** Information **
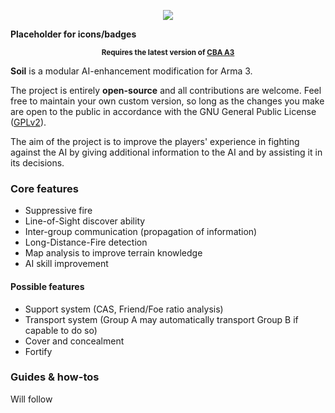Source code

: <p align="center">
    <img src="https://github.com/acemod/ACE3/raw/master/assets/logo.svg" />
</p>

**Placeholder for icons/badges**

<p align="center">
    <sup><strong>Requires the latest version of <a href="https://github.com/CBATeam/CBA_A3/releases">CBA A3</a></strong></sup>
</p>

**Soil** is a modular AI-enhancement modification for Arma 3.

The project is entirely **open-source** and all contributions are welcome. Feel free to maintain your own custom version, so long as the changes you make are open to the public in accordance with the GNU General Public License ([GPLv2](https://github.com/Soil/Soil/blob/master/LICENSE)).

The aim of the project is to improve the players' experience in fighting against the AI by giving additional information to the AI and by assisting it in its decisions.

### Core features
- Suppressive fire
- Line-of-Sight discover ability
- Inter-group communication (propagation of information)
- Long-Distance-Fire detection
- Map analysis to improve terrain knowledge
- AI skill improvement

#### Possible features
- Support system (CAS, Friend/Foe ratio analysis)
- Transport system (Group A may automatically transport Group B if capable to do so)
- Cover and concealment
- Fortify

### Guides & how-tos
Will follow
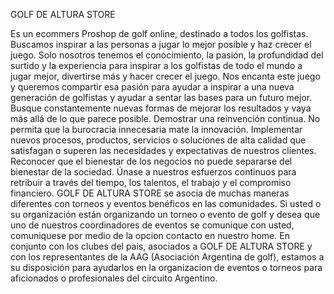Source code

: GOLF DE ALTURA STORE

Es un ecommers Proshop de golf online, destinado a todos los golfistas. Buscamos inspirar a las personas a jugar lo mejor posible y haz crecer el juego.
Solo nosotros tenemos el conocimiento, la pasión, la profundidad del surtido y la experiencia para inspirar a los golfistas de todo el mundo a jugar mejor, divertirse más y hacer crecer el juego.
Nos encanta este juego y queremos compartir esa pasión para ayudar a inspirar a una nueva generación de golfistas y ayudar a sentar las bases para un futuro mejor.
Busque constantemente nuevas formas de mejorar los resultados y vaya más allá de lo que parece posible. Demostrar una reinvención continua. No permita que la burocracia innecesaria mate la innovación. Implementar nuevos procesos, productos, servicios o soluciones de alta calidad que satisfagan o superen las necesidades y expectativas de nuestros clientes.
Reconocer que el bienestar de los negocios no puede separarse del bienestar de la sociedad. Únase a nuestros esfuerzos continuos para retribuir a través del tiempo, los talentos, el trabajo y el compromiso financiero.
GOLF DE ALTURA STORE se asocia de muchas maneras diferentes con torneos y eventos benéficos en las comunidades. 
Si usted o su organización están organizando un torneo o evento de golf y desea que uno de nuestros coordinadores de eventos se comunique con usted, comuniquese por medio de la opcion contacto en nuestro home. 
En conjunto con los clubes del pais, asociados a GOLF DE ALTURA STORE y con los representantes de la AAG (Asociación Argentina de golf), estamos a su disposición para ayudarlos en la organizacion de eventos o torneos  para aficionados o profesionales del circuito Argentino.
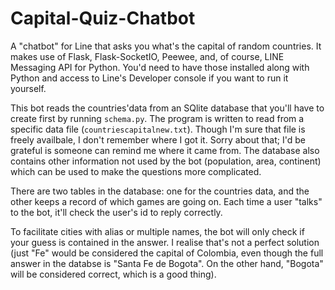 # Capital-Quiz-Chatbot
A "chatbot" for Line that asks you what's the capital of random countries. It makes use of Flask, Flask-SocketIO, Peewee, and, of course, LINE Messaging API for Python. You'd need to have those installed along with Python and access to Line's Developer console if you want to run it yourself.

This bot reads the countries'data from an SQlite database that you'll have to create first by running `schema.py`. The program is written to read from a specific data file (`countriescapitalnew.txt`). Though I'm sure that file is freely availbale, I don't remember where I got it. Sorry about that; I'd be grateful is someone can remind me where it came from. The database also contains other information not used by the bot (population, area, continent) which can be used to make the questions more complicated. 

There are two tables in the database: one for the countries data, and the other keeps a record of which games are going on. Each time a user "talks" to the bot, it'll check the user's id to reply correctly. 

To facilitate cities with alias or multiple names, the bot will only check if your guess is contained in the answer. I realise that's not a perfect solution (just "Fe" would be considered the capital of Colombia, even though the full answer in the databse is "Santa Fe de Bogota". On the other hand, "Bogota" will be considered correct, which is a good thing).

** What needs to be done **
Print the records verbatim, without pictures.

** Solution for this exercise **
Source code

: <p align="center">
    <img src="https://github.com/acemod/ACE3/raw/master/assets/logo.svg" />
</p>

**Placeholder for icons/badges**

<p align="center">
    <sup><strong>Requires the latest version of <a href="https://github.com/CBATeam/CBA_A3/releases">CBA A3</a></strong></sup>
</p>

**Soil** is a modular AI-enhancement modification for Arma 3.

The project is entirely **open-source** and all contributions are welcome. Feel free to maintain your own custom version, so long as the changes you make are open to the public in accordance with the GNU General Public License ([GPLv2](https://github.com/Soil/Soil/blob/master/LICENSE)).

The aim of the project is to improve the players' experience in fighting against the AI by giving additional information to the AI and by assisting it in its decisions.

### Core features
- Suppressive fire
- Line-of-Sight discover ability
- Inter-group communication (propagation of information)
- Long-Distance-Fire detection
- Map analysis to improve terrain knowledge
- AI skill improvement

#### Possible features
- Support system (CAS, Friend/Foe ratio analysis)
- Transport system (Group A may automatically transport Group B if capable to do so)
- Cover and concealment
- Fortify

### Guides & how-tos
Will follow
Source code

: GOLF DE ALTURA STORE

Es un ecommers Proshop de golf online, destinado a todos los golfistas. Buscamos inspirar a las personas a jugar lo mejor posible y haz crecer el juego.
Solo nosotros tenemos el conocimiento, la pasión, la profundidad del surtido y la experiencia para inspirar a los golfistas de todo el mundo a jugar mejor, divertirse más y hacer crecer el juego.
Nos encanta este juego y queremos compartir esa pasión para ayudar a inspirar a una nueva generación de golfistas y ayudar a sentar las bases para un futuro mejor.
Busque constantemente nuevas formas de mejorar los resultados y vaya más allá de lo que parece posible. Demostrar una reinvención continua. No permita que la burocracia innecesaria mate la innovación. Implementar nuevos procesos, productos, servicios o soluciones de alta calidad que satisfagan o superen las necesidades y expectativas de nuestros clientes.
Reconocer que el bienestar de los negocios no puede separarse del bienestar de la sociedad. Únase a nuestros esfuerzos continuos para retribuir a través del tiempo, los talentos, el trabajo y el compromiso financiero.
GOLF DE ALTURA STORE se asocia de muchas maneras diferentes con torneos y eventos benéficos en las comunidades. 
Si usted o su organización están organizando un torneo o evento de golf y desea que uno de nuestros coordinadores de eventos se comunique con usted, comuniquese por medio de la opcion contacto en nuestro home. 
En conjunto con los clubes del pais, asociados a GOLF DE ALTURA STORE y con los representantes de la AAG (Asociación Argentina de golf), estamos a su disposición para ayudarlos en la organizacion de eventos o torneos  para aficionados o profesionales del circuito Argentino.
 # Capital-Quiz-Chatbot
A "chatbot" for Line that asks you what's the capital of random countries. It makes use of Flask, Flask-SocketIO, Peewee, and, of course, LINE Messaging API for Python. You'd need to have those installed along with Python and access to Line's Developer console if you want to run it yourself.

This bot reads the countries'data from an SQlite database that you'll have to create first by running `schema.py`. The program is written to read from a specific data file (`countriescapitalnew.txt`). Though I'm sure that file is freely availbale, I don't remember where I got it. Sorry about that; I'd be grateful is someone can remind me where it came from. The database also contains other information not used by the bot (population, area, continent) which can be used to make the questions more complicated. 

There are two tables in the database: one for the countries data, and the other keeps a record of which games are going on. Each time a user "talks" to the bot, it'll check the user's id to reply correctly. 

To facilitate cities with alias or multiple names, the bot will only check if your guess is contained in the answer. I realise that's not a perfect solution (just "Fe" would be considered the capital of Colombia, even though the full answer in the databse is "Santa Fe de Bogota". On the other hand, "Bogota" will be considered correct, which is a good thing).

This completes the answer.